1. What's a regex :-)
2. Pretty printing comments with long line length
3. Searching for url in text
4. Reverse a string (xslt 2)
5. Counting characters
6. Acronym handling
7. Converting a text File to XML
8. Conditional selection of an attribute value
9. {{ braces in regular expressions
10. Remove non numeric content
11. Value and units
12. XPath 2.0 Regex misunderstanding
13. Regex

1.

What's a regex :-)

DaveP

Since its not so long ago since I barely knew what it was, I've done an idiots guide to regex in XSLT 2.0. Usual format, linked from here, written as a stylesheet creating the html you see. Similarly misspelled too.

2.

Pretty printing comments with long line length

Jeni Tennison



>> In particular, my XML has lots of very long comment lines, which I
>>> would like to be wrapped to a sensible line length, and indented
>>> with a hanging indent like this:
>>>
>>>   <!-- blah blah
>>>     blah blah
>>>     blah blah -->

For what it's worth, XSLT 2.0 makes this a whole lot easier with its regular expression support. For example, you could use:

<xsl:template match="comment()">
  <xsl:text>&lt;!-- </xsl:text>
  <xsl:analyze-string select="normalize-space(.)"
                      regex=".{{1,69}}(\s|$)">
    <xsl:matching-substring>
      <xsl:if test="position() 
	  != 1"><xsl:text>     </xsl:text></xsl:if>
      <xsl:value-of select="." />
      <xsl:text>&#xA;</xsl:text>
    </xsl:matching-substring>
  </xsl:analyze-string>
  <xsl:text>     --></xsl:text>
</xsl:template>

[Note the doubling of the {}s in the regex attribute because it's an attribute value template; that's caught me out twice today!]

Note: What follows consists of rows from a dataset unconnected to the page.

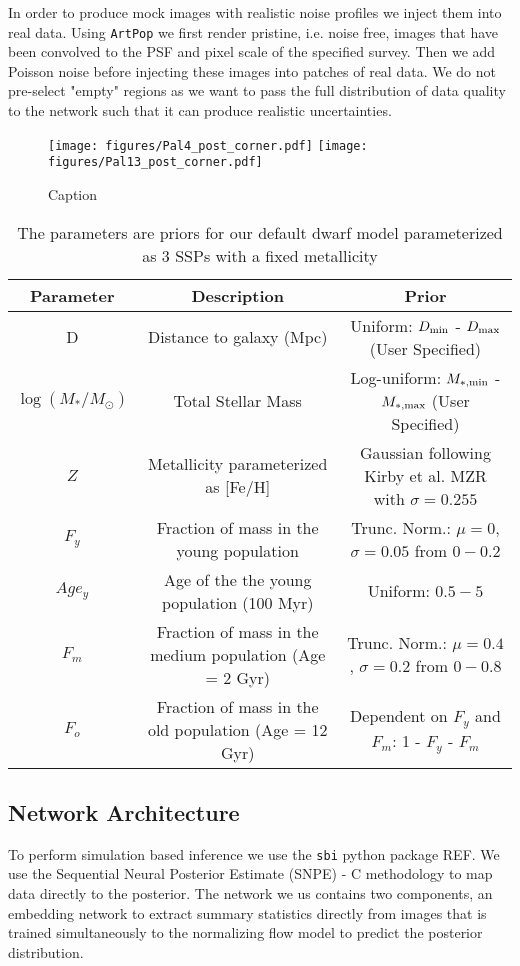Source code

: \documentclass[twocolumn]{aastex631}
\newcommand{\artpop}[0]{\texttt{ArtPop}}
\newcommand{\sbi}[0]{\texttt{sbi}}
\begin{document}
In order to produce mock images with realistic noise profiles we inject them into real data. Using \artpop{} we first render pristine, i.e. noise free, images that have been convolved to the PSF and pixel scale of the specified survey. Then we add Poisson noise before injecting these images into patches of real data. We do not pre-select "empty" regions as we want to pass the full distribution of data quality to the network such that it can produce realistic uncertainties.
\begin{figure*}
    \centering
    \texttt{[image: figures/Pal4\_post\_corner.pdf]}
    \texttt{[image: figures/Pal13\_post\_corner.pdf]}
    \caption{Caption}
    \label{fig:Pal4}
\end{figure*}

\begin{table*}
    \centering
    \caption{The parameters are priors for our default dwarf model parameterized as 3 SSPs with a fixed metallicity}
    \small
    \begin{tabular}{c c c} 
        Parameter & Description & Prior \\  \hline \hline
         D & Distance to galaxy (Mpc) & Uniform: $D_{\rm min}$ -  $D_{\rm max}$ (User Specified) \\
         $\log (M_*/M_\odot)$ & Total Stellar Mass & Log-uniform: $M_{\rm*, min}$ -  $M_{\rm* , max}$ (User Specified) \\
         $Z$ & Metallicity parameterized as [Fe/H] & Gaussian following Kirby et al. MZR with $\sigma = 0.255$ \\
         $F_{y}$& Fraction of mass in the young population & Trunc. Norm.: $\mu=0$, $\sigma=0.05$ from $0-0.2$\\
         $Age_{y}$& Age of the the young population (100 Myr) & Uniform: $0.5-5$\\
         $F_{m}$& Fraction of mass in the medium population (Age = 2 Gyr) & Trunc. Norm.: $\mu=0.4$, $\sigma=0.2$ from $0-0.8$\\
         $F_{o}$& Fraction of mass in the old population (Age = 12 Gyr) & Dependent on $F_{y}$ and $F_{m}$: 1 - $F_{y}$ - $F_{m}$\\ \hline  
    \end{tabular}
    \label{tab:dwarf_model}
\end{table*}

\subsection{Network Architecture}
\label{sec:NN}
To perform simulation based inference we use the \sbi{} python package {REF}. We use the Sequential Neural Posterior Estimate (SNPE) - C methodology to map data directly to the posterior. The network we us contains two components, an embedding network to extract summary statistics directly from images that is trained simultaneously to the normalizing flow model to predict the posterior distribution. 
\end{document}
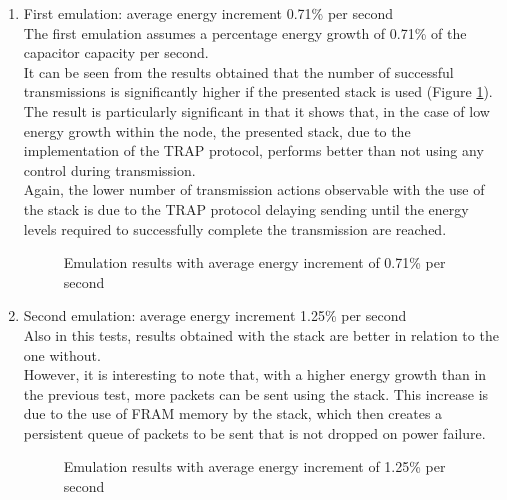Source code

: \begin{enumerate}
\item First emulation: average energy increment 0.71\% per second\\
The first emulation assumes a percentage energy growth of 0.71\% of the capacitor capacity per second.\\
It can be seen from the results obtained that the number of successful transmissions is significantly higher if the presented stack is used (Figure \ref{fig:SGFT0}).\\
The result is particularly significant in that it shows that, in the case of low energy growth within the node, the presented stack, due to the implementation of the TRAP protocol, performs better than not using any control during transmission.\\
Again, the lower number of transmission actions observable with the use of the stack is due to the TRAP protocol delaying sending until the energy levels required to successfully complete the transmission are reached.
\begin{figure}[H]
\centerline{}
\caption{\footnotesize \centering Emulation results with average energy increment of 0.71\% per second}
\label{fig:SGFT0}
\end{figure}
\begin{comment}
\begin{figure}[H]
\centerline{\psfig{file=Images/7560071RATIO.png,width=0.7\textwidth}}
\caption{\footnotesize \centering Success ratio of transmission with average energy increment of 0.71\% per second}
\label{fig:SGFT1}
\end{figure}
\end{comment}
\item Second emulation: average energy increment 1.25\% per second\\
Also in this tests, results obtained with the stack are better in relation to the one without.\\
However, it is interesting to note that, with a higher energy growth than in the previous test, more packets can be sent using the stack. This increase is due to the use of FRAM memory by the stack, which then creates a persistent queue of packets to be sent that is not dropped on power failure.
\begin{figure}[H]
\centerline{}
\caption{\footnotesize \centering Emulation results with average energy increment of 1.25\% per second}

\end{figure}
\end{enumerate}
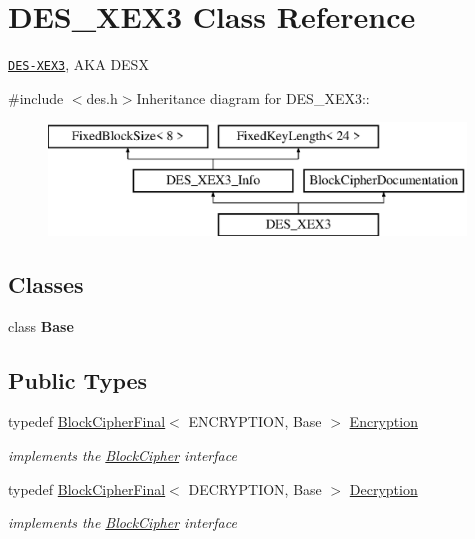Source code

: \hypertarget{class_d_e_s___x_e_x3}{
\section{DES\_\-XEX3 Class Reference}
\label{class_d_e_s___x_e_x3}
}


\href{http://www.weidai.com/scan-mirror/cs.html#DESX}{\tt DES-\/XEX3}, AKA DESX  


{\ttfamily \#include $<$des.h$>$}Inheritance diagram for DES\_\-XEX3::\begin{figure}[H]
\begin{center}
\leavevmode
\includegraphics[height=3cm]{class_d_e_s___x_e_x3}
\end{center}
\end{figure}
\subsection*{Classes}
\begin{DoxyCompactItemize}
\item 
class {\bfseries Base}
\end{DoxyCompactItemize}
\subsection*{Public Types}
\begin{DoxyCompactItemize}
\item 
\hypertarget{class_d_e_s___x_e_x3_ab354fbe2c7cec4ee5de37b35df8a01ae}{
typedef \hyperlink{class_block_cipher_final}{BlockCipherFinal}$<$ ENCRYPTION, Base $>$ \hyperlink{class_d_e_s___x_e_x3_ab354fbe2c7cec4ee5de37b35df8a01ae}{Encryption}}
\label{class_d_e_s___x_e_x3_ab354fbe2c7cec4ee5de37b35df8a01ae}

\begin{DoxyCompactList}\small\item\em implements the \hyperlink{class_block_cipher}{BlockCipher} interface \item\end{DoxyCompactList}\item 
\hypertarget{class_d_e_s___x_e_x3_a0bf70a14613af7b76e40eb12fe2fb534}{
typedef \hyperlink{class_block_cipher_final}{BlockCipherFinal}$<$ DECRYPTION, Base $>$ \hyperlink{class_d_e_s___x_e_x3_a0bf70a14613af7b76e40eb12fe2fb534}{Decryption}}
\label{class_d_e_s___x_e_x3_a0bf70a14613af7b76e40eb12fe2fb534}

\begin{DoxyCompactList}\small\item\em implements the \hyperlink{class_block_cipher}{BlockCipher} interface \item\end{DoxyCompactList}\end{DoxyCompactItemize}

You could use something more subtle than normalize-space() to preserve *some* of the spacing within the comment but not others.

3.

Searching for url in text

Jeni Tennison



>Is it possible to write some XSL code which will search some text()
>for a URL pattern and replace it with a hyperlinked version of
>itself.

XSLT 2.0 makes this process a lot easier: you can use <xsl:analyze-string> with regular expressions to do this kind of string processing. In XSLT 2.0, the template would look more like:

 <xsl:template name="hyperlink">
   <xsl:param name="string" select="string(.)" />
   <xsl:analyze-string select="$string"
                       regex="http://[^ ]+">
     <xsl:matching-substring>
       <a href="{.}">
         <xsl:value-of select="." />
       </a>
     </xsl:matching-substring>
     <xsl:non-matching-substring>
       <xsl:value-of select="." />
     </xsl:non-matching-substring>
   </xsl:analyze-string>
 </xsl:template>

and of course the regex for matching URLs could be a lot more sophisticated.

4.

Reverse a string (xslt 2)

Mike Kay


>   I checked http://www.w3.org/TR/xpath-functions/ and, in the 
> list of functions on strings, i saw a number of string 
> functions but not one to simply reverse a string, which I 
> would have thought 
> would be fairly obvious.

It's easily done in XPath 2.0 as

   string-join(
      for $i in string-length($in) to 1 return substring($in, $i, 1),
      "")

or using a recursive function if you find that more elegant.

5.

Counting characters

Michael Kay


> What I want to do is to count the number of characters in a  
> text node and all previous text nodes children of the current 
> text node's parent.

Well the XPath 2.0 solution is

sum(for $i in preceding-sibling::text() return string-length($i))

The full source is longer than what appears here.